I often get reports such as “the server was dead so I rebooted it“. This really doesn’t help me fix the problem, so if the person who uses the server wants reliability (and doesn’t want to be rebooting it and losing data all the time) then more information needs to be provided. Here is a quick list of tests to perform before a reboot if you would like your server not to crash in future:
- Does pressing the CAPS-LOCK key on the keyboard make the CAPS LED light up? If so then the OS isn’t entirely dead.
- What is on the screen of the server (you may have to press a key to get the screen to un-blank)? If it’s a strange set of numbers then please photograph them if possible, I might understand what they mean. If you don’t have a camera with high enough resolution to capture them then please make a note of some of the messages. Don’t write down numbers – they are not useful enough to be worth the effort. Write down words, including special words such as OOM and pairs of words seperated by a “_” character.
If the “server” is a Xen virtual machine then save the contents of the console (as described in my previous post [1]). - Can you ping the machine (usually by ping servername)? If so then networking is basically operational.
- Are the hard drive access lights indicating heavy use? If so then it might be thrashing due to excessive memory use (maybe a DOS attack).
- Can you login at the console? If so please capture the output of free, ps auxf, and netstat -tn.
- If the machine offers TCP services (almost all servers do) then use the telnet command to connect to the service port and make a note of what happens. For example to test a mail server type “telnet server 25” and if all goes well you expect to see “220 some message from the mail server“, note how long it takes for such a message to be displayed. Some protocols don’t send a message on a connect, for example with HTTP (the protocol used by web servers) you have to enter a few characters and press ENTER to get a response (usually some sort of HTTP error message).
Finally please don’t tell me that the server is too important and that the users couldn’t wait for you to perform any tests before rebooting it. If the server is important then it is important that it doesn’t crash repeatedly. A crash may even be caused by something that could cause data loss (EG hardware that is failing) or something that could incur extra expense if not fixed quickly (EG failing hardware that will be out of warranty soon). You have to tell users that the choice is to wait for an extra few minutes or risk having another crash tomorrow with further data loss.

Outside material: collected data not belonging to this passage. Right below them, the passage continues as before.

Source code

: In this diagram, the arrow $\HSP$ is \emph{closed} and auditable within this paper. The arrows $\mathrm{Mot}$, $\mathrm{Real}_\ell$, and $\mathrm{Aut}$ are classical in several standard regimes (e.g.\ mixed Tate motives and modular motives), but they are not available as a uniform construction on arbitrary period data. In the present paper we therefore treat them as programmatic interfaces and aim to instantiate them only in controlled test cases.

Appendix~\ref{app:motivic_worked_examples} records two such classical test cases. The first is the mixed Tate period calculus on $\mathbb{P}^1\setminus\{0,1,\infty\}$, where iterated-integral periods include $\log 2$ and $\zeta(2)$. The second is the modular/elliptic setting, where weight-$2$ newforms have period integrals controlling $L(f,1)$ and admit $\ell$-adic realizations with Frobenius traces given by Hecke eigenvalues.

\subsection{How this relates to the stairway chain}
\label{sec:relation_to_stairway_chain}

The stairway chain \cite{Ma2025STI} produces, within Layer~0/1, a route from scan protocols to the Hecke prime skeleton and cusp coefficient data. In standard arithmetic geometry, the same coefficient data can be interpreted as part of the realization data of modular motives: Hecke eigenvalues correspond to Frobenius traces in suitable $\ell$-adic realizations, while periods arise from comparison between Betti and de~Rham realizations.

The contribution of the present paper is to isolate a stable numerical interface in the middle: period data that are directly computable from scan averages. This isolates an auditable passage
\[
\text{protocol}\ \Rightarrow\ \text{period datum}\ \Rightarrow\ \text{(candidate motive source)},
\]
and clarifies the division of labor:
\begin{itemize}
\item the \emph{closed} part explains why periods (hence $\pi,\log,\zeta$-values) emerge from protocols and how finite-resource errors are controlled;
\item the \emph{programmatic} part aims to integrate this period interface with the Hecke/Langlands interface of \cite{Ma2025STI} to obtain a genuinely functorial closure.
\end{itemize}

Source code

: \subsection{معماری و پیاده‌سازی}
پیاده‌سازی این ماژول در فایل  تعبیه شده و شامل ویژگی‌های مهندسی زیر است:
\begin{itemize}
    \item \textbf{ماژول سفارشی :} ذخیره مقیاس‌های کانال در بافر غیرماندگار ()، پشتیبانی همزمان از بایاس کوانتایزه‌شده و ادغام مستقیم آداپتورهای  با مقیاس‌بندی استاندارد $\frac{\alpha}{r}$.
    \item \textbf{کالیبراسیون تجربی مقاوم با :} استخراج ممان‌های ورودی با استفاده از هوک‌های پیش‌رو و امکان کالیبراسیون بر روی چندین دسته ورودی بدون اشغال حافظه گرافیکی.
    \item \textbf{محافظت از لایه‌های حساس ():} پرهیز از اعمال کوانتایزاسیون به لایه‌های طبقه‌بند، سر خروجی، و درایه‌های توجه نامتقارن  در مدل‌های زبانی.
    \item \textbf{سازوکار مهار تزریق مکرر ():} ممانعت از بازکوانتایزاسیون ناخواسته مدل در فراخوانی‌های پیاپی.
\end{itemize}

If the server is important enough for it to be worth my time to try and fix it then it’s important enough to have these tests performed before the reboot.
I used to have a script that would do most of that, and checked its network connectivity, and had it run from /etc/inittab as the ctrlaltdel script.
we had more than a few reboots done because our ISP’s uplink was down/slow, and “the internet was down, so i rebooted it” was a common result.